### [Work to complete]
Produce a character-for-character copy of the data below.

### [Data for review]
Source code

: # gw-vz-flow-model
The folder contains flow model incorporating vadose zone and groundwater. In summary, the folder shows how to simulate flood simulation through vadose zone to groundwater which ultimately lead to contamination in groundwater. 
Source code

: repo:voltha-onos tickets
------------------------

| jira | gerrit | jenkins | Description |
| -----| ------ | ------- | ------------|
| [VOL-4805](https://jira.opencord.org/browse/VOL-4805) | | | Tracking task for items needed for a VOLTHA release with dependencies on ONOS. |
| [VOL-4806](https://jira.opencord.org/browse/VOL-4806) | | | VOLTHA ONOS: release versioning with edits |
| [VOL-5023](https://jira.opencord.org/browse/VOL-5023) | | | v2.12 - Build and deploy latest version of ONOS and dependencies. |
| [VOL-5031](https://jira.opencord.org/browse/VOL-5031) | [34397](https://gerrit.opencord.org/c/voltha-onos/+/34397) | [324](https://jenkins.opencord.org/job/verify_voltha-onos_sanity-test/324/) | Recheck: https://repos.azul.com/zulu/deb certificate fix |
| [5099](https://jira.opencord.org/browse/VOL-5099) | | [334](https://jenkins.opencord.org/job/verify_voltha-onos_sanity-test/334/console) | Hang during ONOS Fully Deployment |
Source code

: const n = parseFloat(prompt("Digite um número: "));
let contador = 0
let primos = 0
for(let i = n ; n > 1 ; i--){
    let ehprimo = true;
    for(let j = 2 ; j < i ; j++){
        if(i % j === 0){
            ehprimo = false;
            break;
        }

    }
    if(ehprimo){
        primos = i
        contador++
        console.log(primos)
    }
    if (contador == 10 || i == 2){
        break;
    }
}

### [Written solution]
Source code

: # gw-vz-flow-model
The folder contains flow model incorporating vadose zone and groundwater. In summary, the folder shows how to simulate flood simulation through vadose zone to groundwater which ultimately lead to contamination in groundwater. 
Source code

: repo:voltha-onos tickets
------------------------

| jira | gerrit | jenkins | Description |
| -----| ------ | ------- | ------------|
| [VOL-4805](https://jira.opencord.org/browse/VOL-4805) | | | Tracking task for items needed for a VOLTHA release with dependencies on ONOS. |
| [VOL-4806](https://jira.opencord.org/browse/VOL-4806) | | | VOLTHA ONOS: release versioning with edits |
| [VOL-5023](https://jira.opencord.org/browse/VOL-5023) | | | v2.12 - Build and deploy latest version of ONOS and dependencies. |
| [VOL-5031](https://jira.opencord.org/browse/VOL-5031) | [34397](https://gerrit.opencord.org/c/voltha-onos/+/34397) | [324](https://jenkins.opencord.org/job/verify_voltha-onos_sanity-test/324/) | Recheck: https://repos.azul.com/zulu/deb certificate fix |
| [5099](https://jira.opencord.org/browse/VOL-5099) | | [334](https://jenkins.opencord.org/job/verify_voltha-onos_sanity-test/334/console) | Hang during ONOS Fully Deployment |
Source code

: const n = parseFloat(prompt("Digite um número: "));
let contador = 0
let primos = 0
for(let i = n ; n > 1 ; i--){
    let ehprimo = true;
    for(let j = 2 ; j < i ; j++){
        if(i % j === 0){
            ehprimo = false;
            break;
        }

    }
    if(ehprimo){
        primos = i
        contador++
        console.log(primos)
    }
    if (contador == 10 || i == 2){
        break;
    }
}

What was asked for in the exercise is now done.